▶ _ACTION ITEM_: Your job is to retype all of the data word for word, leaving every image out.

▶ _AVAILABLE RECORDS_:
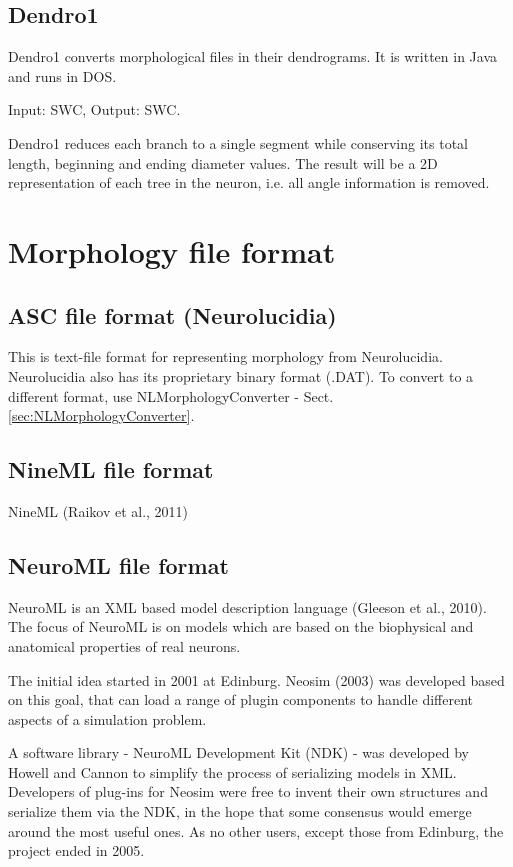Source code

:\subsection{Dendro1}
\label{sec:Dendro1}

Dendro1 converts morphological files in their dendrograms.
It is written in Java and runs in DOS. 

Input: SWC, Output: SWC.

Dendro1 reduces each branch to a single segment while conserving its total
length, beginning and ending diameter values. The result will be a 2D
representation of each tree in the neuron, i.e. all angle information is
removed.



\section{Morphology file format}

\subsection{ASC file format (Neurolucidia)}
\label{sec:ASC-file-format}

This is text-file format for representing morphology from Neurolucidia.
Neurolucidia also has its proprietary binary format (.DAT). To convert to a
different format, use NLMorphologyConverter -
Sect.\ref{sec:NLMorphologyConverter}.

\subsection{NineML file format}
\label{sec:NineML-file-format}

NineML (Raikov et al., 2011)

\subsection{NeuroML file format}
\label{sec:NeuroML-file-format}

NeuroML is an XML based model description language (Gleeson et al., 2010).
The focus of NeuroML is on models which are based on the biophysical and
anatomical properties of real neurons.

The initial idea started in 2001 at Edinburg. Neosim (2003)  was developed
based on this goal, that can load a range of plugin components  to handle different aspects of
a simulation problem.

A software library - NeuroML Development Kit (NDK) - was developed by Howell and
Cannon to simplify the process of serializing models in XML.
Developers of plug-ins for Neosim were free to invent their own structures and
serialize them via the NDK, in the hope that some consensus would emerge around
the most useful ones. As no other users, except those from Edinburg, the
project ended in 2005.

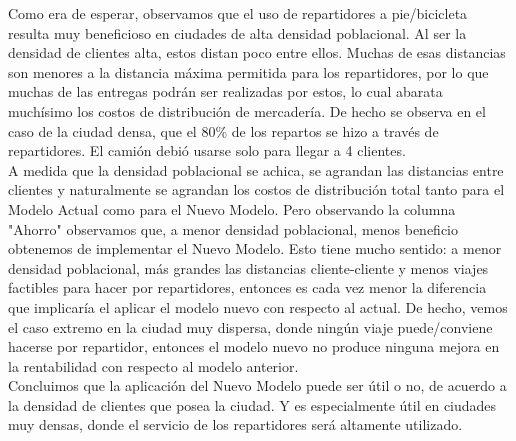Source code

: \documentclass{article}
\begin{document}
    \begin{table}[H]
    \centering
    \caption{Comparación de costos entre metodologías para distintas densidades de clientes por $km^{2}$}
    \end{table}

    Como era de esperar, observamos que el uso de repartidores a pie/bicicleta resulta muy beneficioso en ciudades de alta densidad poblacional. Al ser la densidad de clientes alta, estos distan poco entre ellos. Muchas de esas distancias son menores a la distancia máxima permitida para los repartidores, por lo que muchas de las entregas podrán ser realizadas por estos, lo cual abarata muchísimo los costos de distribución de mercadería. De hecho se observa en el caso de la ciudad densa, que el 80\% de los repartos se hizo a través de repartidores. El camión debió usarse solo para llegar a 4 clientes. \\
    A medida que la densidad poblacional se achica, se agrandan las distancias entre clientes y naturalmente se agrandan los costos de distribución total tanto para el Modelo Actual como para el Nuevo Modelo. Pero observando la columna "Ahorro" observamos que, a menor densidad poblacional, menos beneficio obtenemos de implementar el Nuevo Modelo. Esto tiene mucho sentido: a menor densidad poblacional, más grandes las distancias cliente-cliente y menos viajes factibles para hacer por repartidores, entonces es cada vez menor la diferencia que implicaría el aplicar el modelo nuevo con respecto al actual. De hecho, vemos el caso extremo en la ciudad muy dispersa, donde ningún viaje puede/conviene hacerse por repartidor, entonces el modelo nuevo no produce ninguna mejora en la rentabilidad con respecto al modelo anterior. \\
    Concluimos que la aplicación del Nuevo Modelo puede ser útil o no, de acuerdo a la densidad de clientes que posea la ciudad. Y es especialmente útil en ciudades muy densas, donde el servicio de los repartidores será altamente utilizado.
\end{document}
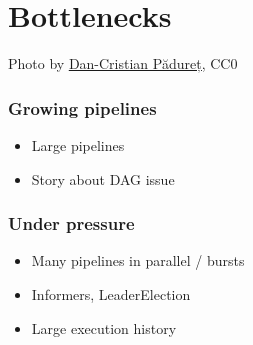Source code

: \documentclass[aspectratio=169,11pt,hyperref={colorlinks=true}]{beamer}
\begin{document}
\section[Bottlenecks]{Bottlenecks}
\begin{sectionwithpicrx}{Photo by \href{https://unsplash.com/@dancristianp}{\underline{Dan-Cristian Pădureț}}, CC0}
\end{sectionwithpicrx}

\begin{grayframe}
  \frametitle{Growing pipelines}
  \begin{itemize}
    \item Large pipelines
    \item Story about DAG issue
  \end{itemize}
\end{grayframe}

\begin{grayframe}
  \frametitle{Under pressure}
  \begin{itemize}
    \item Many pipelines in parallel / bursts
    \item Informers, LeaderElection
    \item Large execution history
  \end{itemize}
\end{grayframe}
\end{document}
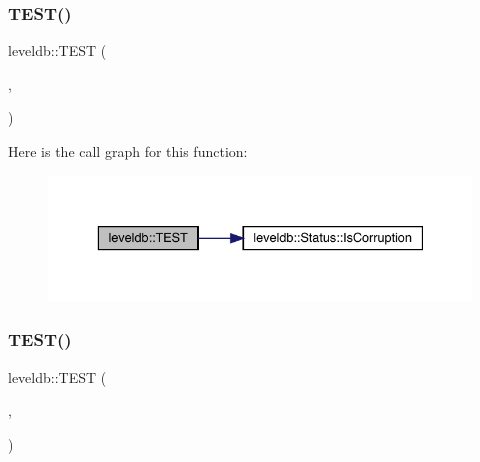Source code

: \mbox{\label{namespaceleveldb_a727ff74a5eed159af6eff4255e8847aa}} 
\subsubsection{\texorpdfstring{TEST()}{TEST()}\hspace{0.1cm}{\footnotesize\ttfamily [39/102]}}
{\footnotesize\ttfamily leveldb\+::\+T\+E\+ST (\begin{DoxyParamCaption}\item[{\mbox{\hyperlink{classleveldb_1_1_recovery_test}{Recovery\+Test}}}]{,  }\item[{Manifest\+Missing}]{ }\end{DoxyParamCaption})}

Here is the call graph for this function\+:
\nopagebreak
\begin{figure}[H]
\begin{center}
\leavevmode
\includegraphics[width=336pt]{namespaceleveldb_a727ff74a5eed159af6eff4255e8847aa_cgraph}
\end{center}
\end{figure}
\mbox{\label{namespaceleveldb_a2bb2a098a32d42044e6be132020b29b0}} 
\subsubsection{\texorpdfstring{TEST()}{TEST()}\hspace{0.1cm}{\footnotesize\ttfamily [40/102]}}
{\footnotesize\ttfamily leveldb\+::\+T\+E\+ST (\begin{DoxyParamCaption}\item[{\mbox{\hyperlink{classleveldb_1_1_corruption_test}{Corruption\+Test}}}]{,  }\item[{Compaction\+Input\+Error\+Paranoid}]{ }\end{DoxyParamCaption})}

\mbox{\label{namespaceleveldb_adbafd76c895bbb400c6aa4ad6e0eae2e}} 
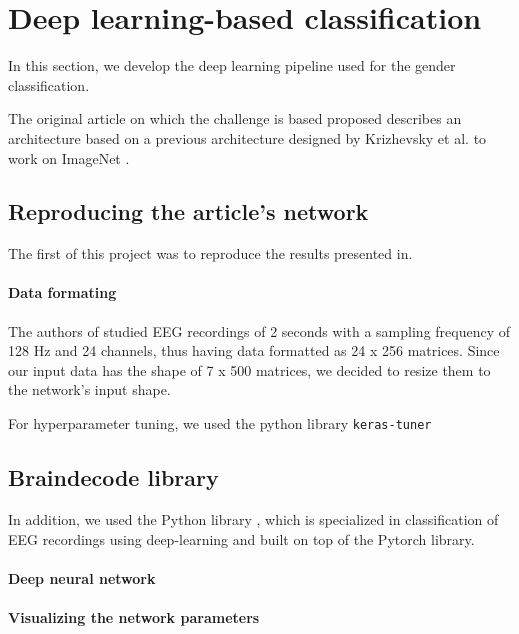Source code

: \section{Deep learning-based classification}

In this section, we develop the deep learning pipeline used for the gender classification. 

The original article on which the challenge is based proposed \cite{vanPutten2018} describes an architecture based on a previous architecture designed by Krizhevsky et al. to work on ImageNet \cite{Krizhevsky2012}. 


\subsection{Reproducing the article's network}

The first of this project was to reproduce the results presented in\cite{vanPutten2018}. 

\paragraph{Data formating} The authors of\cite{vanPutten2018} studied EEG recordings of 2 seconds with a sampling frequency of 128 Hz and 24 channels, thus having data formatted as 24 x 256 matrices. Since our input data has the shape of 7 x 500 matrices, we decided to resize them to the network's input shape.

For hyperparameter tuning, we used the python library \texttt{keras-tuner}

\subsection{Braindecode library}

In addition, we used the Python library \cite{braindecode}, which is specialized in classification of EEG recordings using deep-learning and built on top of the Pytorch library.

\paragraph{Deep neural network}

\paragraph{Visualizing the network parameters}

▶ _ANSWER BOX_:
Source code

:\subsection{Dendro1}
\label{sec:Dendro1}

Dendro1 converts morphological files in their dendrograms.
It is written in Java and runs in DOS. 

Input: SWC, Output: SWC.

Dendro1 reduces each branch to a single segment while conserving its total
length, beginning and ending diameter values. The result will be a 2D
representation of each tree in the neuron, i.e. all angle information is
removed.



\section{Morphology file format}

\subsection{ASC file format (Neurolucidia)}
\label{sec:ASC-file-format}

This is text-file format for representing morphology from Neurolucidia.
Neurolucidia also has its proprietary binary format (.DAT). To convert to a
different format, use NLMorphologyConverter -
Sect.\ref{sec:NLMorphologyConverter}.

\subsection{NineML file format}
\label{sec:NineML-file-format}

NineML (Raikov et al., 2011)

\subsection{NeuroML file format}
\label{sec:NeuroML-file-format}

NeuroML is an XML based model description language (Gleeson et al., 2010).
The focus of NeuroML is on models which are based on the biophysical and
anatomical properties of real neurons.

The initial idea started in 2001 at Edinburg. Neosim (2003)  was developed
based on this goal, that can load a range of plugin components  to handle different aspects of
a simulation problem.

A software library - NeuroML Development Kit (NDK) - was developed by Howell and
Cannon to simplify the process of serializing models in XML.
Developers of plug-ins for Neosim were free to invent their own structures and
serialize them via the NDK, in the hope that some consensus would emerge around
the most useful ones. As no other users, except those from Edinburg, the
project ended in 2005.

Source code

: \documentclass{article}
\begin{document}
    \begin{table}[H]
    \centering
    \caption{Comparación de costos entre metodologías para distintas densidades de clientes por $km^{2}$}
    \end{table}

    Como era de esperar, observamos que el uso de repartidores a pie/bicicleta resulta muy beneficioso en ciudades de alta densidad poblacional. Al ser la densidad de clientes alta, estos distan poco entre ellos. Muchas de esas distancias son menores a la distancia máxima permitida para los repartidores, por lo que muchas de las entregas podrán ser realizadas por estos, lo cual abarata muchísimo los costos de distribución de mercadería. De hecho se observa en el caso de la ciudad densa, que el 80\% de los repartos se hizo a través de repartidores. El camión debió usarse solo para llegar a 4 clientes. \\
    A medida que la densidad poblacional se achica, se agrandan las distancias entre clientes y naturalmente se agrandan los costos de distribución total tanto para el Modelo Actual como para el Nuevo Modelo. Pero observando la columna "Ahorro" observamos que, a menor densidad poblacional, menos beneficio obtenemos de implementar el Nuevo Modelo. Esto tiene mucho sentido: a menor densidad poblacional, más grandes las distancias cliente-cliente y menos viajes factibles para hacer por repartidores, entonces es cada vez menor la diferencia que implicaría el aplicar el modelo nuevo con respecto al actual. De hecho, vemos el caso extremo en la ciudad muy dispersa, donde ningún viaje puede/conviene hacerse por repartidor, entonces el modelo nuevo no produce ninguna mejora en la rentabilidad con respecto al modelo anterior. \\
    Concluimos que la aplicación del Nuevo Modelo puede ser útil o no, de acuerdo a la densidad de clientes que posea la ciudad. Y es especialmente útil en ciudades muy densas, donde el servicio de los repartidores será altamente utilizado.
\end{document}
Source code

: \documentclass[aspectratio=169,11pt,hyperref={colorlinks=true}]{beamer}
\begin{document}
\section[Bottlenecks]{Bottlenecks}
\begin{sectionwithpicrx}{Photo by \href{https://unsplash.com/@dancristianp}{\underline{Dan-Cristian Pădureț}}, CC0}
\end{sectionwithpicrx}

\begin{grayframe}
  \frametitle{Growing pipelines}
  \begin{itemize}
    \item Large pipelines
    \item Story about DAG issue
  \end{itemize}
\end{grayframe}

\begin{grayframe}
  \frametitle{Under pressure}
  \begin{itemize}
    \item Many pipelines in parallel / bursts
    \item Informers, LeaderElection
    \item Large execution history
  \end{itemize}
\end{grayframe}
\end{document}
Source code

: \mbox{\label{namespaceleveldb_a727ff74a5eed159af6eff4255e8847aa}} 
\subsubsection{\texorpdfstring{TEST()}{TEST()}\hspace{0.1cm}{\footnotesize\ttfamily [39/102]}}
{\footnotesize\ttfamily leveldb\+::\+T\+E\+ST (\begin{DoxyParamCaption}\item[{\mbox{\hyperlink{classleveldb_1_1_recovery_test}{Recovery\+Test}}}]{,  }\item[{Manifest\+Missing}]{ }\end{DoxyParamCaption})}

Here is the call graph for this function\+:
\nopagebreak
\begin{figure}[H]
\begin{center}
\leavevmode
\includegraphics[width=336pt]{namespaceleveldb_a727ff74a5eed159af6eff4255e8847aa_cgraph}
\end{center}
\end{figure}
\mbox{\label{namespaceleveldb_a2bb2a098a32d42044e6be132020b29b0}} 
\subsubsection{\texorpdfstring{TEST()}{TEST()}\hspace{0.1cm}{\footnotesize\ttfamily [40/102]}}
{\footnotesize\ttfamily leveldb\+::\+T\+E\+ST (\begin{DoxyParamCaption}\item[{\mbox{\hyperlink{classleveldb_1_1_corruption_test}{Corruption\+Test}}}]{,  }\item[{Compaction\+Input\+Error\+Paranoid}]{ }\end{DoxyParamCaption})}

\mbox{\label{namespaceleveldb_adbafd76c895bbb400c6aa4ad6e0eae2e}} 
Source code

: \section{Deep learning-based classification}

In this section, we develop the deep learning pipeline used for the gender classification. 

The original article on which the challenge is based proposed \cite{vanPutten2018} describes an architecture based on a previous architecture designed by Krizhevsky et al. to work on ImageNet \cite{Krizhevsky2012}. 


\subsection{Reproducing the article's network}

The first of this project was to reproduce the results presented in\cite{vanPutten2018}. 

\paragraph{Data formating} The authors of\cite{vanPutten2018} studied EEG recordings of 2 seconds with a sampling frequency of 128 Hz and 24 channels, thus having data formatted as 24 x 256 matrices. Since our input data has the shape of 7 x 500 matrices, we decided to resize them to the network's input shape.

For hyperparameter tuning, we used the python library \texttt{keras-tuner}

\subsection{Braindecode library}

In addition, we used the Python library \cite{braindecode}, which is specialized in classification of EEG recordings using deep-learning and built on top of the Pytorch library.

\paragraph{Deep neural network}

\paragraph{Visualizing the network parameters}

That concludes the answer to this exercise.